Travel around a bit, and answers emerge. For a start, the third of the country that used to be part of Poland has at least a dim recollection of a fairer and more prosperous life. "Those were the good times," says a crone selling apples on polling day outside the 15th-century Mir Castle, one of the country's few surviving historic buildings, 95km (60 miles) west of Minsk. Unprompted, she starts reciting a liturgy in creaky, heavily accented Polish.

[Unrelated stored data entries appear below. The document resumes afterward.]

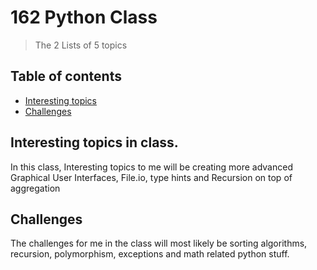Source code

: # 162 Python Class
> The 2 Lists of 5 topics 

## Table of contents
* [Interesting topics](#Interesting_topics)
* [Challenges](#challenges)




## Interesting topics in class. 
In this class, Interesting topics to me will be creating more advanced Graphical User Interfaces, File.io, type hints and Recursion on top of aggregation 

## Challenges 
The challenges for me in the class will most likely be sorting algorithms, recursion, polymorphism, exceptions and math related python stuff. 

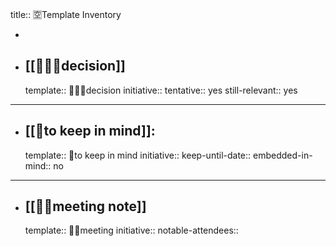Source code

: title:: 🈳Template Inventory

-
- ## [[👩🏻‍⚖️decision]]
  template:: 👩🏻‍⚖️decision
  initiative::
  tentative:: yes
  still-relevant:: yes
- ---
- ## [[🧠to keep in mind]]:
  template:: 🧠to keep in mind
  initiative::
  keep-until-date::
  embedded-in-mind:: no
- ---
- ## [[🤝🏻meeting note]]
  template:: 🤝🏻meeting
  initiative::
  notable-attendees::
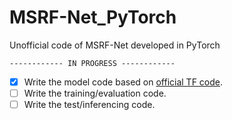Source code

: # MSRF-Net_PyTorch
Unofficial code of MSRF-Net developed in PyTorch

`------------ IN PROGRESS ------------`

- [x] Write the model code based on [official TF code](https://github.com/NoviceMAn-prog/MSRF-Net).
- [ ] Write the training/evaluation code.
- [ ] Write the test/inferencing code.
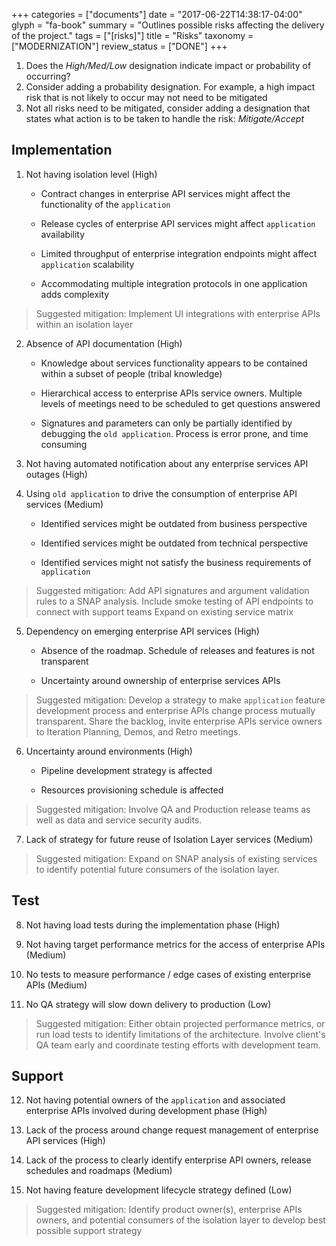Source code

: +++
categories = ["documents"]
date = "2017-06-22T14:38:17-04:00"
glyph = "fa-book"
summary = "Outlines possible risks affecting the delivery of the project."
tags = ["[risks]"]
title = "Risks"
taxonomy = ["MODERNIZATION"]
review_status = ["DONE"]
+++

1. Does the _High/Med/Low_ designation indicate impact or probability of occurring?
2. Consider adding a probability designation. For example, a high impact risk that is not likely to occur may not need to be mitigated
3. Not all risks need to be mitigated, consider adding a designation that states what action is to be taken to handle the risk: _Mitigate/Accept_
## Implementation

1. Not having isolation level (High)

   - Contract changes in enterprise API services might affect the functionality of the `application`

   - Release cycles of enterprise API services might affect `application` availability

   - Limited throughput of enterprise integration endpoints might affect `application` scalability

   - Accommodating multiple integration protocols in one application adds complexity

>Suggested mitigation: Implement UI integrations with enterprise APIs within an isolation layer


2. Absence of API documentation (High)

   - Knowledge about services functionality appears to be contained within a subset of people (tribal knowledge)

   - Hierarchical access to enterprise APIs service owners. Multiple levels of meetings need to be scheduled to get questions answered

   - Signatures and parameters can only be partially identified by debugging the `old application`.  Process is error prone, and time consuming

3. Not having automated notification about any enterprise services API outages (High)

4. Using `old application` to drive the consumption of enterprise API services (Medium)

   - Identified services might be outdated from business perspective

   - Identified services might be outdated from technical perspective

   - Identified services might not satisfy the business requirements of `application`

>Suggested mitigation: Add API signatures and argument validation rules to a SNAP analysis. Include smoke testing of API endpoints to connect with support teams Expand on existing service matrix


5. Dependency on emerging enterprise API services (High)

   - Absence of the roadmap.  Schedule of releases and features is not transparent

   - Uncertainty around ownership of enterprise services APIs

>Suggested mitigation:  Develop a strategy to make `application` feature development process and enterprise APIs change process mutually transparent.  Share the backlog, invite enterprise APIs service owners to Iteration Planning, Demos, and Retro meetings.

6. Uncertainty around environments (High)

   - Pipeline development strategy is affected

   - Resources provisioning schedule is affected

>Suggested mitigation:  Involve QA and Production release teams as well as data and service security audits.


7. Lack of strategy for future reuse of Isolation Layer services (Medium)

>Suggested mitigation: Expand on SNAP analysis of existing services to identify potential future consumers of the isolation layer.


## Test

8. Not having load tests during the implementation phase (High)

9. Not having target performance metrics for the access of enterprise APIs (Medium)

10. No tests to measure performance / edge cases of existing enterprise APIs (Medium)

11. No QA strategy will slow down delivery to production (Low)

>Suggested mitigation: Either obtain projected performance metrics, or run load tests to identify limitations of the architecture.  Involve client's QA team early and coordinate testing efforts with development team.


## Support

12. Not having potential owners of the `application` and associated enterprise APIs involved during development phase (High)

13. Lack of the process around change request management of enterprise API services (High)

14. Lack of the process to clearly identify enterprise API owners, release schedules and roadmaps (Medium)

15. Not having feature development lifecycle strategy defined  (Low)

>Suggested mitigation: Identify product owner(s), enterprise APIs owners, and potential consumers of the isolation layer to develop best possible support strategy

Western Belarusians are more likely to look west for democratic inspiration.
In contrast, it was typical that the man probably best able to oppose or expose the ballot-rigging, Russia's top election official and observer-in-chief, Alexander Veshnyakov, was enjoying a leisurely, liquid snack with local nabobs inside the castle, well away from the flimsy, easily-stuffed ballot boxes and official intimidation that blighted the election. Sure enough, his team of observers said they found nothing to worry about.
Patriotic Belarusians have little reason to like the 20-odd years of Polish rule in the west of their patch before the second world war, even though the eastern chunk, under Soviet rule, fared incomparably worse. Bitter memories of forced polonisation have faded, though: now the Poles are useful allies in the broad democratic coalition that Mr. Lukashenka defeated. In the north-western town of Hrodna (Grodno), for example, the strongest element of the opposition is the Union of Poles. Denying the official charge that it encourages separatism, it demands more Belarusian and less Russian in schools.
Really comforting memories, though, mean going back not decades but centuries. Travel another 50km westwards from Mir, and you come to Navahrudak, a town which for symbolic importance in Belarus is something like Shakespeare's Stratford and Magna Carta's Runnymede combined. A mere 700-odd years ago, it was the capital of the Grand Duchy of Lithuania and Rus (Ruthenia), its Slav-speaking chunk. Later, when the grand dukes moved to Vilnia (Vilnius), capital of present-day Lithuania, the court at Navahrudak had a Europe-wide reputation for fairness. The grand dukes compare well with the current rulers of Belarus on matters such as religious tolerance and the rule of law. At its peak, the country was a superpower stretching from the Baltic down to the Black Sea. It can be argued that its official language was indeed an archaic form of contemporary Belarusian. A popular opposition calendar features the greatest grand duke, Vitaut, who reigned from 1392 to 1430.
But there is a more modern source of inspiration in Navahrudak too: as the home of Adam Mickiewicz (1798-1855), a poet who embodies the values of the Enlightenment-freedom, reason, supranationality. "A symbol of everything good that we want," says Tatiana Tsaryuk, a local Belarusian opposition campaigner. Using Mickiewicz as a symbol of Belarusian patriotism is a bit of a stretch: he wrote in Polish, though one of his most famous works (confusingly) begins "Lithuania, my fatherland", and the Poles consider him their own national poet. It is a fair bet that most Belarusians are only dimly aware of him, even less so of Belarus's distant but glorious past when it was part of Lithuania. Official propaganda still overwhelmingly stresses history's Soviet version: Belarus as a grateful partner of big brotherly Russia.
Most Belarusians in opposition hope that, as the economy declines and the docile Soviet-minded generation dies off, people may start thinking differently, not just about politics and history. But some fear that a few more years of Mr. Lukashenka will see Russia gobble their country up. That, they recall, was roughly what happened to the remains of the grand duchy. And Mickiewicz died in exile.